From the first line of the data through the line containing "- Tested features suddenly disappear", return each line exactly.

▶ Records from a data collection
════════════════

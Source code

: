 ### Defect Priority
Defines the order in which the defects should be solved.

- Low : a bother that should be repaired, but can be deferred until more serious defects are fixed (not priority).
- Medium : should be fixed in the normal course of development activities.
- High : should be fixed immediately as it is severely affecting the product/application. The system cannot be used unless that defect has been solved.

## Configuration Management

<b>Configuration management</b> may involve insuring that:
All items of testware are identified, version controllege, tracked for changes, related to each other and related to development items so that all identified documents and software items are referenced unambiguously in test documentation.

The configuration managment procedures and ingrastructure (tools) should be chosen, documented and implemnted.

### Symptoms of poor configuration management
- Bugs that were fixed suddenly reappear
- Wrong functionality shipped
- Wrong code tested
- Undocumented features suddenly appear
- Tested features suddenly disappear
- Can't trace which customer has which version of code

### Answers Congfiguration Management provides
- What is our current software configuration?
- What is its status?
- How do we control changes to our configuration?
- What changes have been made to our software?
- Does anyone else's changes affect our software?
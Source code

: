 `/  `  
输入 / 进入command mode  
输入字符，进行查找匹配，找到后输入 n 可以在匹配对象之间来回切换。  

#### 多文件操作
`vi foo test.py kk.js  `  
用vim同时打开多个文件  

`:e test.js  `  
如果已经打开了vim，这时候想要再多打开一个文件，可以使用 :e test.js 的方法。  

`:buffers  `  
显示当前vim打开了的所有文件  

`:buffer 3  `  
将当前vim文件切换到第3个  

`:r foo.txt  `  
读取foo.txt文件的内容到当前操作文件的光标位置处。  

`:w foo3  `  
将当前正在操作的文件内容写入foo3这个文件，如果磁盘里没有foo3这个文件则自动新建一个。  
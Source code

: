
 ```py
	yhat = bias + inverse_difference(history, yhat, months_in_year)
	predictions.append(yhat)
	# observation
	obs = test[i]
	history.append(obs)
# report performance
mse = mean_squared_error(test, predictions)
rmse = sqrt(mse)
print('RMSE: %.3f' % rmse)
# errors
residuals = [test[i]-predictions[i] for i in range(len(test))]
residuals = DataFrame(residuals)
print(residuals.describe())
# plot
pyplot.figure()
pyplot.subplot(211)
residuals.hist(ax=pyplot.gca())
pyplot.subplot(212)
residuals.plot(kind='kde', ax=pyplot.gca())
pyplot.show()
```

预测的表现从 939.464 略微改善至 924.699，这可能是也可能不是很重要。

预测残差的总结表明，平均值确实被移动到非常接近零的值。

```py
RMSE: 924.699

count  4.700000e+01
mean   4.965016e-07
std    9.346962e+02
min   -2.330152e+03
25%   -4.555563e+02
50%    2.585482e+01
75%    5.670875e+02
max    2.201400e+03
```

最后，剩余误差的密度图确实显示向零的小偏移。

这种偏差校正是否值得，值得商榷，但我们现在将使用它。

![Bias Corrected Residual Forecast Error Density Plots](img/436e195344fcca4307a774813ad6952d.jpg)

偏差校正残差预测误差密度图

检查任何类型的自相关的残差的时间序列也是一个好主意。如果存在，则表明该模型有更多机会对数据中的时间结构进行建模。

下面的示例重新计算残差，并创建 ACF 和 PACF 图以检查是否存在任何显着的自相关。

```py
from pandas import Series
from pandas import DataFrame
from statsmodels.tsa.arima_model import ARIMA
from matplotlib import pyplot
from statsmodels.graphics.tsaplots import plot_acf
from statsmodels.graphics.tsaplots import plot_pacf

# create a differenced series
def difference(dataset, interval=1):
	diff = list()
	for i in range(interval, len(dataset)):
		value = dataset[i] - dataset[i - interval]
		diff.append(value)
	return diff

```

════════════════

▶ Task answer
Source code

: ### Defect Priority
Defines the order in which the defects should be solved.

- Low : a bother that should be repaired, but can be deferred until more serious defects are fixed (not priority).
- Medium : should be fixed in the normal course of development activities.
- High : should be fixed immediately as it is severely affecting the product/application. The system cannot be used unless that defect has been solved.

## Configuration Management

<b>Configuration management</b> may involve insuring that:
All items of testware are identified, version controllege, tracked for changes, related to each other and related to development items so that all identified documents and software items are referenced unambiguously in test documentation.

The configuration managment procedures and ingrastructure (tools) should be chosen, documented and implemnted.

### Symptoms of poor configuration management
- Bugs that were fixed suddenly reappear
- Wrong functionality shipped
- Wrong code tested
- Undocumented features suddenly appear
- Tested features suddenly disappear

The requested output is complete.